Document images with source code

'''

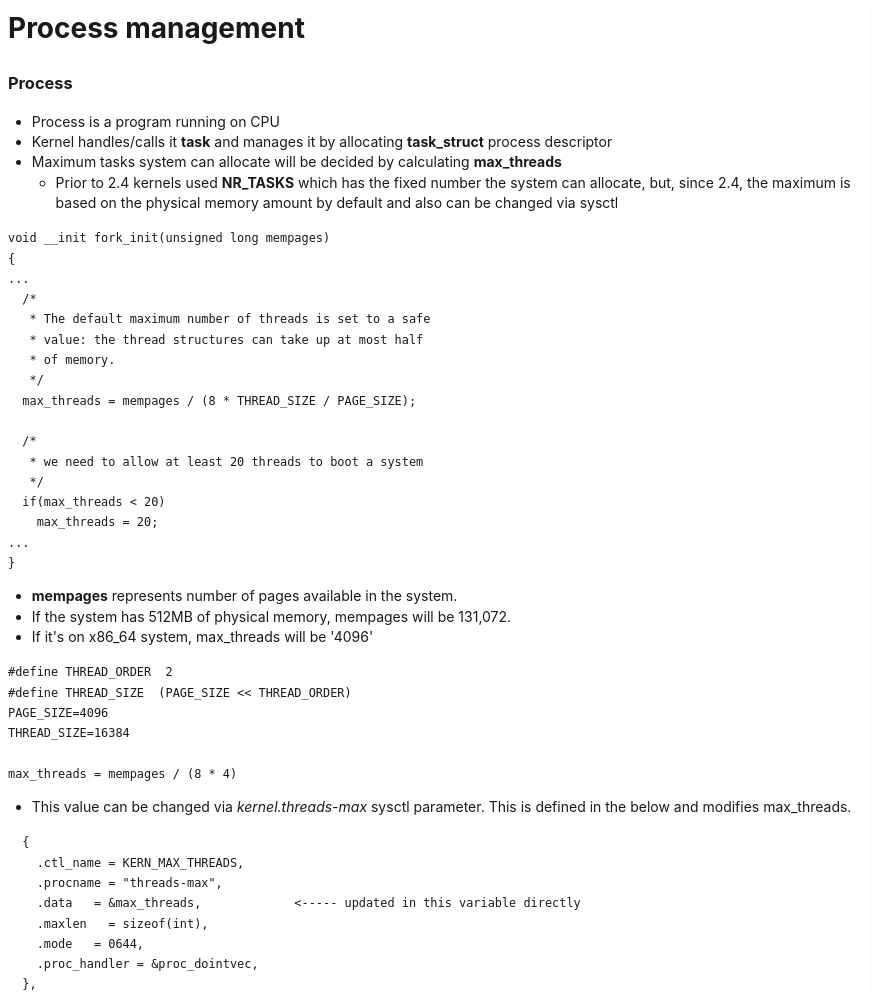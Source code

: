 # Process management #


### Process ###

- Process is a program running on CPU
- Kernel handles/calls it **task** and manages it by allocating **task_struct** process descriptor
- Maximum tasks system can allocate will be decided by calculating **max_threads**
  - Prior to 2.4 kernels used **NR_TASKS** which has the fixed number the system can allocate, but, since 2.4, the maximum is based on the physical memory amount by default and also can be changed via sysctl

```
void __init fork_init(unsigned long mempages)
{
...
  /* 
   * The default maximum number of threads is set to a safe
   * value: the thread structures can take up at most half
   * of memory.
   */
  max_threads = mempages / (8 * THREAD_SIZE / PAGE_SIZE);

  /*
   * we need to allow at least 20 threads to boot a system
   */
  if(max_threads < 20)
    max_threads = 20;
...
}
```

- **mempages** represents number of pages available in the system.
- If the system has 512MB of physical memory, mempages will be 131,072.
- If it's on x86_64 system, max_threads will be '4096'

```
#define THREAD_ORDER  2
#define THREAD_SIZE  (PAGE_SIZE << THREAD_ORDER)
PAGE_SIZE=4096
THREAD_SIZE=16384

max_threads = mempages / (8 * 4)
```

- This value can be changed via *kernel.threads-max* sysctl parameter. This is defined in the below and modifies max_threads.

```
  {
    .ctl_name = KERN_MAX_THREADS,
    .procname = "threads-max",
    .data   = &max_threads,             <----- updated in this variable directly
    .maxlen   = sizeof(int),
    .mode   = 0644,
    .proc_handler = &proc_dointvec,
  },
```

'''

EXERCISE OBJECTIVE:
Return the records exactly as they stand, and drop every picture.

SOLUTION FOR THIS PROBLEM:
Source code

: # Process management #


### Process ###

- Process is a program running on CPU
- Kernel handles/calls it **task** and manages it by allocating **task_struct** process descriptor
- Maximum tasks system can allocate will be decided by calculating **max_threads**
  - Prior to 2.4 kernels used **NR_TASKS** which has the fixed number the system can allocate, but, since 2.4, the maximum is based on the physical memory amount by default and also can be changed via sysctl

```
void __init fork_init(unsigned long mempages)
{
...
  /* 
   * The default maximum number of threads is set to a safe
   * value: the thread structures can take up at most half
   * of memory.
   */
  max_threads = mempages / (8 * THREAD_SIZE / PAGE_SIZE);

  /*
   * we need to allow at least 20 threads to boot a system
   */
  if(max_threads < 20)
    max_threads = 20;
...
}
```

- **mempages** represents number of pages available in the system.
- If the system has 512MB of physical memory, mempages will be 131,072.
- If it's on x86_64 system, max_threads will be '4096'

```
#define THREAD_ORDER  2
#define THREAD_SIZE  (PAGE_SIZE << THREAD_ORDER)
PAGE_SIZE=4096
THREAD_SIZE=16384

max_threads = mempages / (8 * 4)
```

- This value can be changed via *kernel.threads-max* sysctl parameter. This is defined in the below and modifies max_threads.

```
  {
    .ctl_name = KERN_MAX_THREADS,
    .procname = "threads-max",
    .data   = &max_threads,             <----- updated in this variable directly
    .maxlen   = sizeof(int),
    .mode   = 0644,
    .proc_handler = &proc_dointvec,
  },
```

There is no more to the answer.